Solid-State Batteries Bid to Replace Li-Ion in EVs

Article By : Pablo Valerio

Higher energy density, cost, weight and safety are the key selling points, a manufacturer claims.

Solid-state battery technology is emerging as a lighter, potentially safer alternative to lithium-ion batteries currently powering electric vehicles. While Li-ion power sources have made strides in terms of cost and power density and driving range, solid-state alternatives promoted at this week’s Web Summit promise to offer improved performance and greater safety.

For instance, EV battery developer Solid Power touted its solid-state approach as a way to boost performance, cut emissions and improve the reliability of EV powertrains. Douglas Campbell, founder and CEO, claimed Solid Power has developed a solid-state battery alternative with improved energy density compared to Li-ion. The design replaces liquid electrolyte with a sulfur-based, solid ion-conducting chemistry. It can also be manufactured on the same production lines used for Li-ion production

A “lithium-ion battery typically needs to be kept to about 30 to 35 degrees Celsius,” Campbell said during a presentation. Heat “will degrade the life of that battery.” Hence, EV makers integrate cooling schemes into battery packs.

That approach “is a major cost driver,” Campbell added. “A good rule of thumb is that the cost of that pack cooling represents about 10 percent of the overall cost of an EV battery, which is not trivial.”

The company’s other selling point is safety. Campbell stressed that Li-ion batteries can be extremely dangerous when subject to abuse. “There’s no shortage of videos on YouTube where you can see batteries going into a thermal runaway when subjected to abuse. The issue there is, when you subject a lithium-ion battery to an abuse condition, like a penetration, you’re essentially shorting the cell. You’re physically touching the cathode and anode. And so, what it wants to do is immediately release all of that energy that generates heat and essentially ignites the liquid electrolyte.”

Source: Solid Power. (Click on image to enlarge.)

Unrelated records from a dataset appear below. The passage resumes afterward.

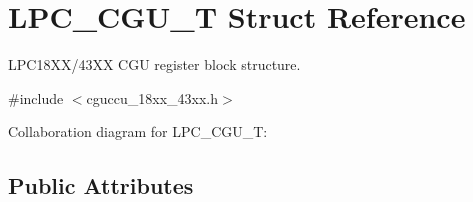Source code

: \hypertarget{struct_l_p_c___c_g_u___t}{}\section{L\+P\+C\+\_\+\+C\+G\+U\+\_\+T Struct Reference}
\label{struct_l_p_c___c_g_u___t}


L\+P\+C18\+X\+X/43\+XX C\+GU register block structure.  




{\ttfamily \#include $<$cguccu\+\_\+18xx\+\_\+43xx.\+h$>$}



Collaboration diagram for L\+P\+C\+\_\+\+C\+G\+U\+\_\+T\+:
\subsection*{Public Attributes}
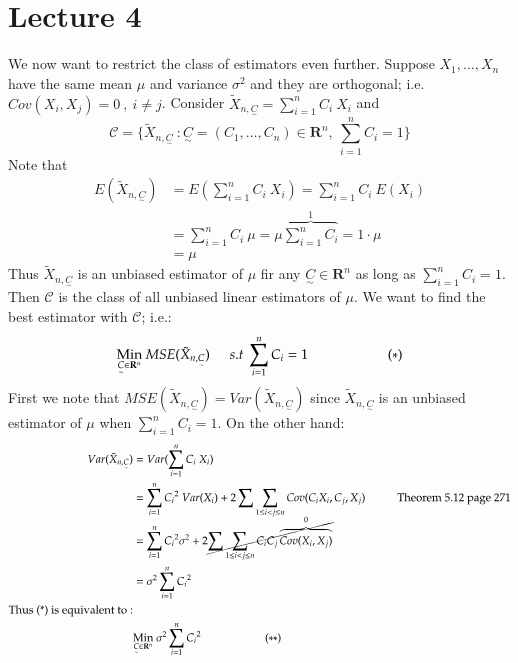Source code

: \documentclass[14pt,twoside,a4paper,fleqn]{article}
\theoremstyle{plain}
\begin{document}
\newpage
\section{Lecture 4}
We now want to restrict the class of estimators even further. Suppose $X_1,\ldots,X_n$ have the same mean $\mu$ and variance $\sigma^2$ and they are orthogonal; i.e. \mbox{$Cov(X_i,X_j) = 0\ ,\ i\neq j$}. Consider $\tilde{X}_{n,\underset{\sim}{C}} = \sum_{i=1}^n C_i\ X_i$ and
$$\mathscr{C} = \Big\{\tilde{X}_{n,\underset{\sim}{C}}\ \colon \underset{\sim}{C} = 
	(C_1,\ldots,C_n)\in \mathbf{R}^n ,\ \sum_{i=1}^n C_i = 1 \Big\} $$
Note that
\begin{equation*}
\begin{split}
E(\tilde{X}_{n,\underset{\sim}{C}}) &= E(\sum_{i=1}^n C_i\ X_i) = \sum_{i=1}^n C_i\ E(X_i)\\
	&= \sum_{i=1}^n C_i\ \mu = \mu\overbrace{\sum_{i=1}^n C_i}^1 = 1\cdot\mu\\
	&=\mu
\end{split}
\end{equation*}
Thus $\tilde{X}_{n,\underset{\sim}{C}}$ is an unbiased estimator of $\mu$ fir any $\underset{\sim}{C}\in\mathbf{R}^n$ as long as $\sum_{i=1}^n C_i = 1$.
Then $\mathscr{C}$ is the class of all unbiased linear estimators of $\mu$. We want to find the best estimator with $\mathscr{C}$; i.e.:
$$\underset{\underset{\sim}{C}\in\mathbf{R}^n}{\text{Min}}\ MSE(\tilde{X}_{n,\underset{\sim}{C}})\tab[0.5cm] s.t\ \sum_{i=1}^n C_i = 1\tab[2cm] (*)$$
First we note that $MSE(\tilde{X}_{n,\underset{\sim}{C}}) = Var(\tilde{X}_{n,\underset{\sim}{C}})$ since $\tilde{X}_{n,\underset{\sim}{C}}$ is an unbiased estimator of $\mu$ when $\sum_{i=1}^n C_i = 1$. On the other hand:
\begin{equation*}
\begin{split}
Var(\tilde{X}_{n,\underset{\sim}{C}}) &= Var(\sum_{i=1}^n C_i\ X_i)\\
	&= \sum_{i=1}^n {C_i}^2\ Var(X_i) + 2\sum\sum_{1\leq i<j\leq n} Cov(C_iX_i,C_j,X_j)\tab \text{Theorem 5.12 page 271}\\
	&= \sum_{i=1}^n {C_i}^2 \sigma^2 + 2 \cancel{\sum\sum_{1\leq i<j\leq n} C_iC_j\overbrace{Cov(X_i,X_j)}^0}\\
	&= \sigma^2\sum_{i=1}^n {C_i}^2 \\
\text{Thus (*) is equivalent to}:\\
	&\underset{\underset{\sim}{C}\in\mathbf{R}^n}{\text{Min}}\ \sigma^2\sum_{i=1}^n {C_i}^2\tab[2cm] (**)
\end{split}
\end{equation*}
\end{document}
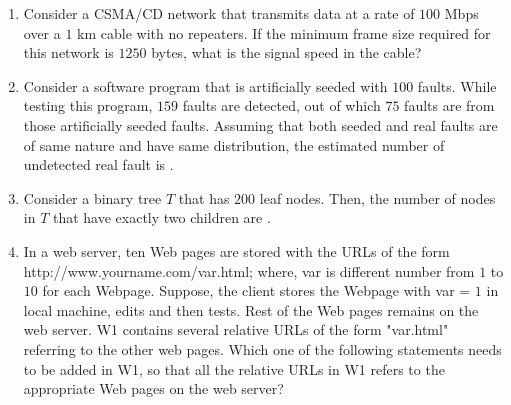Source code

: \documentclass[journal,12pt,onecolumn]{IEEEtran}
\theoremstyle{remark}
\begin{document}
\begin{enumerate}
				\item Consider a CSMA/CD network that transmits data at a rate of $100$ Mbps  over a $1$ km cable with no repeaters. If the minimum frame size required for this network is $1250$ bytes, what is the signal speed  in the cable?
				
				\hfill{}
				
				\begin{enumerate}
				\end{enumerate}
				
				\item Consider a software program that is artificially seeded with $100$ faults. While testing this program, $159$ faults are detected, out of which $75$ faults are from those artificially seeded faults. Assuming that both seeded and real faults are of same nature and have same distribution, the estimated number of undetected real fault is \underline{\hspace{2cm}}.
				
				\hfill{}
				
				\item Consider a binary tree $T$ that has $200$ leaf nodes. Then, the number of nodes in $T$ that have exactly two children are \underline{\hspace{2cm}}.
				
				\hfill{}
				
				\item In a web server, ten Web pages are stored with the URLs of the form http://www.yourname.com/var.html; where, var is different number from $1$ to $10$ for each Webpage. Suppose, the client stores the Webpage with var = $1$ in local machine, edits and then tests. Rest of the Web pages remains on the web server. W1 contains several relative URLs of the form "var.html" referring to the other web pages. Which one of the following statements needs to be added in W1, so that all the relative URLs in W1 refers to the appropriate Web pages on the web server?
				

\end{enumerate}
\end{document}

As with solid-state batteries, the flammable liquid electrolyte in a conventional Li-ion battery is replaced with a proprietary sulfide solid electrolyte. Proponents say that makes solid-state batteries more stable and therefore safer across a broad temperature range.

Additionally, solid-state technology can provide up to a 75-percent increase in energy density compared to rechargeable batteries, enabling a cheaper, more energy-dense battery pack design compatible with current manufacturing processes.

Douglas Campbell.

“As in lithium-ion [manufacturing], we have materials enter into the facility in powder form,” Campbell said. Active materials as well as electrolytes in powdered form are then processed into large batches of slurry, then incorporated in a stack cell architecture.

“What we don’t need is a formation process that represents about 30 to 35 percent of the [capital expenditure] associated with the typical gigafactory,” a reference to huge facilities like Tesla’s where Li-ion batteries are manufactured.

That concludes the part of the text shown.